This continues an Actual Play write-up from about ten months ago A Russian Fairytale. That thread has the first two chapters. In this one, I’ll post the last three.

Our group was road-testing Universalis for the first time in this game. So there’ll be a lengthy write-up (in green) and then some of the lessons I learned.

The fairytale so far: As many strangers and talking animals enter their house, two children (petulant PETRA and simple SERGEI) realise that a cat called SOLSTICE – who made a fortune via wise investments in the city - carries a supernatural force inside him. [/color]

Chapter Three – The Cat Who Could End the World

In a tiny tunnel beneath the house, Solstice demands his old life back. Furious, the SHADOW re-surrounds Solstice and tears its way out of the house… leaving a terrified Grimalkin in its wake.
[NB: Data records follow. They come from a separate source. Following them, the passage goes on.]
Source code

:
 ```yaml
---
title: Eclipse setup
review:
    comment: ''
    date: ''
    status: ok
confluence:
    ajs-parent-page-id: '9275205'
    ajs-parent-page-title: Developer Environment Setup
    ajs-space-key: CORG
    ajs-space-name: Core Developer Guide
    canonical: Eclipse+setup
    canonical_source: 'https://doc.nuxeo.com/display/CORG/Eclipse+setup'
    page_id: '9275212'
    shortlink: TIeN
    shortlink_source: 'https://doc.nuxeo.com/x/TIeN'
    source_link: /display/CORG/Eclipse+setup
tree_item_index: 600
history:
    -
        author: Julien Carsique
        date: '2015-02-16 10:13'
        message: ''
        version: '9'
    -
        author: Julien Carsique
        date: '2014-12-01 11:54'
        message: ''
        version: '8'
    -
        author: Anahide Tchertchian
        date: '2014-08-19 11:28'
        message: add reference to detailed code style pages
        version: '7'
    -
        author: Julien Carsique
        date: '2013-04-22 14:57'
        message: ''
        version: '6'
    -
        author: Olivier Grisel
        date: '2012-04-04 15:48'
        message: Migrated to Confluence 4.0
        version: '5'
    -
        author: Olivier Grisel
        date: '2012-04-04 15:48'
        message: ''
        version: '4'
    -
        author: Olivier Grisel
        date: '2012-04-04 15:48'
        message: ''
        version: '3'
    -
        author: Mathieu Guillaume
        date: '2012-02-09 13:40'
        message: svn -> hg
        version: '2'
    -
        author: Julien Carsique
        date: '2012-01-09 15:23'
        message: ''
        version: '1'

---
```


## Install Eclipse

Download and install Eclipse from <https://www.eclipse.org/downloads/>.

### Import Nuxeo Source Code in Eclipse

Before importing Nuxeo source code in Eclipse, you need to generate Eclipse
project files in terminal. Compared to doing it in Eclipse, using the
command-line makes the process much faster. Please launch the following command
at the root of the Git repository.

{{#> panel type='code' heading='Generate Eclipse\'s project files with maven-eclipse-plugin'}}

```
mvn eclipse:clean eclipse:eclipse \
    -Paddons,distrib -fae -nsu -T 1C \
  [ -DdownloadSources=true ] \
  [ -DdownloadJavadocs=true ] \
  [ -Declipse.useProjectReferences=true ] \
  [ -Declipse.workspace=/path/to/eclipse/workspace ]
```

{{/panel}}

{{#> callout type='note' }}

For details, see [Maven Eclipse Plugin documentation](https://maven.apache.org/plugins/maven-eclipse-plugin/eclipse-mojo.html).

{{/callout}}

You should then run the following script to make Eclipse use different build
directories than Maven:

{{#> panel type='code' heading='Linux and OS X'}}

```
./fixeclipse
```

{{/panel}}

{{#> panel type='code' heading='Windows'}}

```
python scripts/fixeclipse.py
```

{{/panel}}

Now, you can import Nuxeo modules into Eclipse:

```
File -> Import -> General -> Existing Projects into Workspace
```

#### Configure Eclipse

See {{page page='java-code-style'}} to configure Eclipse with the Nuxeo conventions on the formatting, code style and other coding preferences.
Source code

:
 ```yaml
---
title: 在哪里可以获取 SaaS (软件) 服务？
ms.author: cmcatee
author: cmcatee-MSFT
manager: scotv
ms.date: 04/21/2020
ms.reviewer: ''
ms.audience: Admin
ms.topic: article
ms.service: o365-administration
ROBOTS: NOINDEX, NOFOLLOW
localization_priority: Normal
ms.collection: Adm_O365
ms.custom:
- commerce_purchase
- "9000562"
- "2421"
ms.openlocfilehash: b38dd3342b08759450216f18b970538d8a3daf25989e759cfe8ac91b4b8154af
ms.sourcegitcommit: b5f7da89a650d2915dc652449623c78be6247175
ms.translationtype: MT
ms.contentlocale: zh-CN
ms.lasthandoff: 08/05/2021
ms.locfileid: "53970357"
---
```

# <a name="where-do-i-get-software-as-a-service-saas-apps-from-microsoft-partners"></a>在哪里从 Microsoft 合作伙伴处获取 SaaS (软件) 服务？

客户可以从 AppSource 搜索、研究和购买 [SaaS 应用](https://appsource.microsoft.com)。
In the living room, Petra throws a tantrum – she wants to follow the pretty cat. Grimalkin re-enters and reports that it has left the building (as they should be able to tell from the apocalyptic rumbling fading into the distance). “But,” he continues, “the Entity is seeking the vessel of its imprisonment.  If it can retrieve the telescope hell on earth will follow.  We need to find THE LAST HOLDER OF THE TELESCOPE.”

After a short argument, they decide to seek the wife of the Raven that Grimalkin ate – although Vanya the Wolf feels this might be in … poor taste.

CUT TO:

The Beggars’ Palace, St Petersburg. A hunched eyeless beggar, the SEER, feels at a wall-covering Tapestry of shoelaces, entrails and strings. Part of the tapestry distends into a cartoonish cat and the shadow of an Angel. “This is first of the fallen,” says the Seer, “but it has lost much of itself.  We may still have a chance.” He instructs another beggar, a teenage girl called EPININE, to summon LORD RAKE - the oldest most dangerous beggar in the world.

In the Forgotten Cemetery, the RAVEN'S WIFE confesses to a GHOST that she is worried about being eaten, but she has a secret that some people need to know.  

Meanwhile, back in St Petersburg, Epinine skirts along the walkways of the sewer. Lord Rake grabs her from the shadows and discovers the demon is coming, seeking the telescope.  Lord Rake agrees to see his brother, the Seer … and as he goes to this meeting, we see under his dirty robes … an ancient telescope.


Notes on Session 3

This session really opened the game out. Adding Lord Rake and the Beggars gave us a great new sub-plot to cut away to. It flowed fast, it was exciting; in fact Gino (the player who was gone from last session) was going to hold off contributing and see what was up, but he got ideas and added to the story straight away. We devised a gimmick – since called the Bob McNamee gimmick  – that all dialogue was free which relaxed us.

Favourite moment: finding out one of the Shadow’s traits – he’s “One of the Losers.”

But by the end of the session there was a massive disparity in the number of coins (with me having the least). My aim for next time became: get more coins.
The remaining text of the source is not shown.